In the midst of this sit the job boards and recruitment marketing platforms. They are trying to meet both the present need for workers that may be moving from one industry to another – and the future need for workers that will continue to fuel existing growth. So what does the available information tell us that job boards should do?
- If you’re in a market that favors remote work: Job boards focused on tech, online retail, banking, and other verticals that are leaning into remote work should be modifying their candidate acquisition plans to reach candidates that are transitioning into remote work from other industries.
- If you’re in a market hit hard by a shrinking workforce: Job boards focused on health care, manufacturing, and other verticals that are losing workers should double down on partnerships with schools and training programs that are bringing new candidates into the market.

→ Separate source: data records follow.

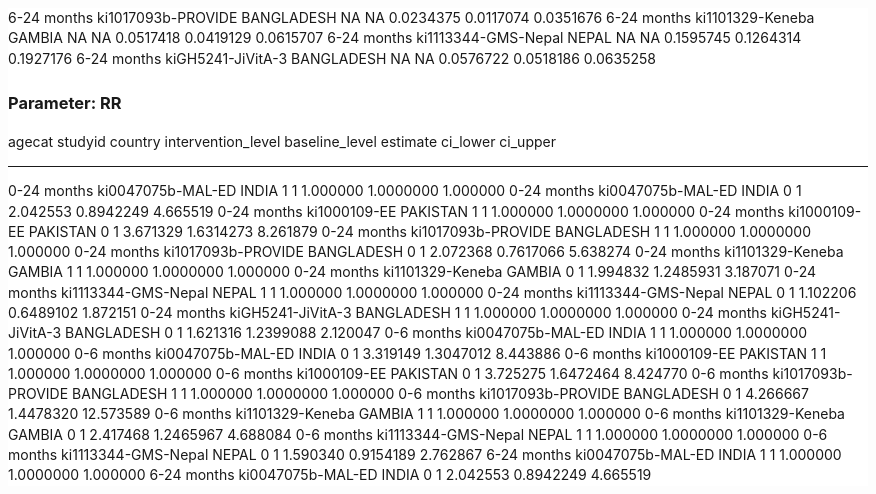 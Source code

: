 6-24 months   ki1017093b-PROVIDE    BANGLADESH   NA                   NA                0.0234375   0.0117074   0.0351676
6-24 months   ki1101329-Keneba      GAMBIA       NA                   NA                0.0517418   0.0419129   0.0615707
6-24 months   ki1113344-GMS-Nepal   NEPAL        NA                   NA                0.1595745   0.1264314   0.1927176
6-24 months   kiGH5241-JiVitA-3     BANGLADESH   NA                   NA                0.0576722   0.0518186   0.0635258


### Parameter: RR


agecat        studyid               country      intervention_level   baseline_level    estimate    ci_lower    ci_upper
------------  --------------------  -----------  -------------------  ---------------  ---------  ----------  ----------
0-24 months   ki0047075b-MAL-ED     INDIA        1                    1                 1.000000   1.0000000    1.000000
0-24 months   ki0047075b-MAL-ED     INDIA        0                    1                 2.042553   0.8942249    4.665519
0-24 months   ki1000109-EE          PAKISTAN     1                    1                 1.000000   1.0000000    1.000000
0-24 months   ki1000109-EE          PAKISTAN     0                    1                 3.671329   1.6314273    8.261879
0-24 months   ki1017093b-PROVIDE    BANGLADESH   1                    1                 1.000000   1.0000000    1.000000
0-24 months   ki1017093b-PROVIDE    BANGLADESH   0                    1                 2.072368   0.7617066    5.638274
0-24 months   ki1101329-Keneba      GAMBIA       1                    1                 1.000000   1.0000000    1.000000
0-24 months   ki1101329-Keneba      GAMBIA       0                    1                 1.994832   1.2485931    3.187071
0-24 months   ki1113344-GMS-Nepal   NEPAL        1                    1                 1.000000   1.0000000    1.000000
0-24 months   ki1113344-GMS-Nepal   NEPAL        0                    1                 1.102206   0.6489102    1.872151
0-24 months   kiGH5241-JiVitA-3     BANGLADESH   1                    1                 1.000000   1.0000000    1.000000
0-24 months   kiGH5241-JiVitA-3     BANGLADESH   0                    1                 1.621316   1.2399088    2.120047
0-6 months    ki0047075b-MAL-ED     INDIA        1                    1                 1.000000   1.0000000    1.000000
0-6 months    ki0047075b-MAL-ED     INDIA        0                    1                 3.319149   1.3047012    8.443886
0-6 months    ki1000109-EE          PAKISTAN     1                    1                 1.000000   1.0000000    1.000000
0-6 months    ki1000109-EE          PAKISTAN     0                    1                 3.725275   1.6472464    8.424770
0-6 months    ki1017093b-PROVIDE    BANGLADESH   1                    1                 1.000000   1.0000000    1.000000
0-6 months    ki1017093b-PROVIDE    BANGLADESH   0                    1                 4.266667   1.4478320   12.573589
0-6 months    ki1101329-Keneba      GAMBIA       1                    1                 1.000000   1.0000000    1.000000
0-6 months    ki1101329-Keneba      GAMBIA       0                    1                 2.417468   1.2465967    4.688084
0-6 months    ki1113344-GMS-Nepal   NEPAL        1                    1                 1.000000   1.0000000    1.000000
0-6 months    ki1113344-GMS-Nepal   NEPAL        0                    1                 1.590340   0.9154189    2.762867
6-24 months   ki0047075b-MAL-ED     INDIA        1                    1                 1.000000   1.0000000    1.000000
6-24 months   ki0047075b-MAL-ED     INDIA        0                    1                 2.042553   0.8942249    4.665519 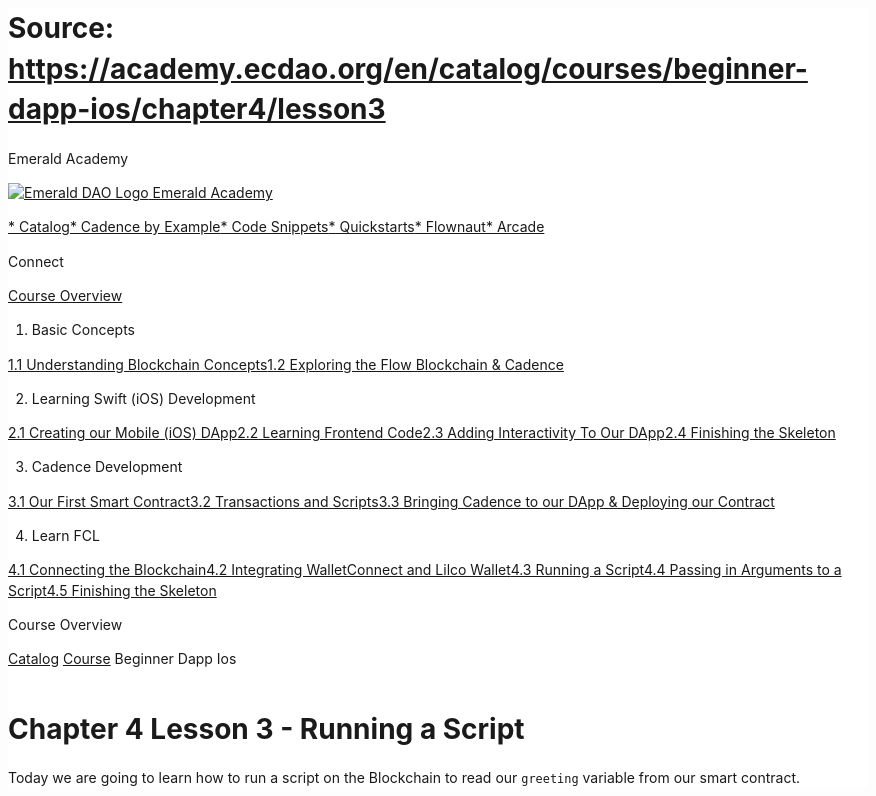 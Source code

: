 # Source: https://academy.ecdao.org/en/catalog/courses/beginner-dapp-ios/chapter4/lesson3

Emerald Academy





[![Emerald DAO Logo](/ea-logo.png)
Emerald Academy](/en/)


[* Catalog](/en/catalog)[* Cadence by Example](/en/cadence-by-example)[* Code Snippets](/en/snippets)[* Quickstarts](/en/quickstarts)[* Flownaut](https://flownaut.ecdao.org)[* Arcade](https://arcade.ecdao.org)

Connect



[Course Overview](/en/catalog/courses/beginner-dapp-ios)

1. Basic Concepts

[1.1 Understanding Blockchain Concepts](/en/catalog/courses/beginner-dapp-ios/chapter1/lesson1)[1.2 Exploring the Flow Blockchain & Cadence](/en/catalog/courses/beginner-dapp-ios/chapter1/lesson2)

2. Learning Swift (iOS) Development

[2.1 Creating our Mobile (iOS) DApp](/en/catalog/courses/beginner-dapp-ios/chapter2/lesson1)[2.2 Learning Frontend Code](/en/catalog/courses/beginner-dapp-ios/chapter2/lesson2)[2.3 Adding Interactivity To Our DApp](/en/catalog/courses/beginner-dapp-ios/chapter2/lesson3)[2.4 Finishing the Skeleton](/en/catalog/courses/beginner-dapp-ios/chapter2/lesson4)

3. Cadence Development

[3.1 Our First Smart Contract](/en/catalog/courses/beginner-dapp-ios/chapter3/lesson1)[3.2 Transactions and Scripts](/en/catalog/courses/beginner-dapp-ios/chapter3/lesson2)[3.3 Bringing Cadence to our DApp & Deploying our Contract](/en/catalog/courses/beginner-dapp-ios/chapter3/lesson3)

4. Learn FCL

[4.1 Connecting the Blockchain](/en/catalog/courses/beginner-dapp-ios/chapter4/lesson1)[4.2 Integrating WalletConnect and Lilco Wallet](/en/catalog/courses/beginner-dapp-ios/chapter4/lesson2)[4.3 Running a Script](/en/catalog/courses/beginner-dapp-ios/chapter4/lesson3)[4.4 Passing in Arguments to a Script](/en/catalog/courses/beginner-dapp-ios/chapter4/lesson4)[4.5 Finishing the Skeleton](/en/catalog/courses/beginner-dapp-ios/chapter4/lesson5)

Course Overview

[Catalog](/en/catalog)
[Course](/en/catalog/courses/beginner-dapp-ios)
Beginner Dapp Ios

# Chapter 4 Lesson 3 - Running a Script

Today we are going to learn how to run a script on the Blockchain to read our `greeting` variable from our smart contract.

- If you’re in a market that seems stable: Job boards focused on so-called stable verticals, such as sales, marketing, legal, and so on, should not assume that things will remain stable. Take a second look at both the long term growth in employers, and the number of candidates entering your vertical. Stability can be deceiving!
Remember – big changes often happen slowly at first, and then all at once. To be prepared for sudden change, pay attention to slow and incremental change! And remember – the information (and truth) is out there.